Finding the perfect winter coat based on your personal preferences may be just the start when it comes to AI assistants knowing what to purchase for you.

“Imagine an agent recognizing that the bathing suit you’re buying isn’t just another item, but part of preparing for an upcoming vacation and tailoring recommendations accordingly,” Mitford said.

That example would require consumers to offer up more personal data such as calendars and budget information. But it could enable a better experience, according to Arena.

“We’re talking about a brand being able to personalize experiences to all of their customers across the internet — not only on a first-party website that they own,” he said.
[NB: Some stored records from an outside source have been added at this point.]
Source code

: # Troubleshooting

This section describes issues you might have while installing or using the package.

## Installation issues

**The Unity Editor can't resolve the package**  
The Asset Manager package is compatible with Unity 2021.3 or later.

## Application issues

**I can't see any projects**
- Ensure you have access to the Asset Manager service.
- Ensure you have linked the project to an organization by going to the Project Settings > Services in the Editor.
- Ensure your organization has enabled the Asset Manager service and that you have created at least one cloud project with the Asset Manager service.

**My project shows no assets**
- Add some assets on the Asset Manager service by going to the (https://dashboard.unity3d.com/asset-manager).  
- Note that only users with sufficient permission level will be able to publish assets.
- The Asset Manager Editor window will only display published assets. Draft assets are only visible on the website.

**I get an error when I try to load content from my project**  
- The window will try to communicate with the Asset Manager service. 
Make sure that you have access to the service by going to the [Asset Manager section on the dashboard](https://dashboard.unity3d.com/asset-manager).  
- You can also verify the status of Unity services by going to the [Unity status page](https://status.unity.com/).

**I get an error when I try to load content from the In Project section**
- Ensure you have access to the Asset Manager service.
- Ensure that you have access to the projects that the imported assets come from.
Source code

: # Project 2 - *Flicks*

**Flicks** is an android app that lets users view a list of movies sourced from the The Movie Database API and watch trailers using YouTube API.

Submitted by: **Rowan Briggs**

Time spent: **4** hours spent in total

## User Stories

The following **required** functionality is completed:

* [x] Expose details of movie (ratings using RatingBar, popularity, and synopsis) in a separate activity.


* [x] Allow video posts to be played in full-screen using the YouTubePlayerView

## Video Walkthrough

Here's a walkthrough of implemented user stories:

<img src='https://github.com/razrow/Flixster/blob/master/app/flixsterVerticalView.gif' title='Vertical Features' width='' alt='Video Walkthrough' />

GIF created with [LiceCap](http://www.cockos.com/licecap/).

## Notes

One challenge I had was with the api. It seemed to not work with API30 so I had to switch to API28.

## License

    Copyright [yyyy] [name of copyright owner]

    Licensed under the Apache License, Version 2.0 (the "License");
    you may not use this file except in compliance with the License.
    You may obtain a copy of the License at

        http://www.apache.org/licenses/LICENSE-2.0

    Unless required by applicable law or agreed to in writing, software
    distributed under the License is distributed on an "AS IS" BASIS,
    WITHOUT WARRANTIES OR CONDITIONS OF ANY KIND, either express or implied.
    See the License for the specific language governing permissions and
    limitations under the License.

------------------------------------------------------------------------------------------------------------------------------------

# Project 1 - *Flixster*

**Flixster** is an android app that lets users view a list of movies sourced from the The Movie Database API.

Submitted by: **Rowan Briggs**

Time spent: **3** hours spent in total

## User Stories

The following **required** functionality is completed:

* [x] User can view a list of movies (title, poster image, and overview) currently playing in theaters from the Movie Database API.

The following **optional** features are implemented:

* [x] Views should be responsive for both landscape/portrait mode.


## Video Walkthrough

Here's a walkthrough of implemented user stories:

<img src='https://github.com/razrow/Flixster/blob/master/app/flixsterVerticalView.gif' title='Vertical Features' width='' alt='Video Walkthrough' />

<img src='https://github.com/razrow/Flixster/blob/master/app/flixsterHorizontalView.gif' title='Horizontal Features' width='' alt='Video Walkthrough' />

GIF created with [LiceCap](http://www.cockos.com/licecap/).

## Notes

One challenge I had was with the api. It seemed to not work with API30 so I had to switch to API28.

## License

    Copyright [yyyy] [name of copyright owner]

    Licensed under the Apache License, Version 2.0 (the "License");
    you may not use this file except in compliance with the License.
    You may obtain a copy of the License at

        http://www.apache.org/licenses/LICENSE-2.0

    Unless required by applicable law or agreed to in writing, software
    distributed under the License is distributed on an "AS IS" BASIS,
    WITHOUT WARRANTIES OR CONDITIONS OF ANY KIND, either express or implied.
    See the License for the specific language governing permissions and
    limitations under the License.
John Larson, who helped launch business messaging company Zipwhip (acquired by Twilio), said conversational commerce is evolving toward two-way interactions, enabling retailers to have more effective interactions with customers.

“We do believe that real conversational commerce leveraging agentic AI is absolutely the future,” said Larson, now an investor in Seattle startup Ambassador. “You’re getting your needs met, and you’re having a conversation.”

Lorrin Pascoe, CMO at Vancouver, B.C.-based footwear retailer Vessi, said he believes AI agents will become an important way to reach customers. “For us, it’s really realizing that this isn’t a gimmick,” he said. “It is something that is foundational in changing behaviors.”

Vessi began in 2018 as an online-only footwear company. This month, it’s opening its first U.S. store in Bellevue, Wash. — reversing the course that brick-and-mortar retailers took when e-commerce pushed them online. It’s a reminder that retail rarely follows a predictable path, and in the same way, there’s no telling where agentic commerce will ultimately land.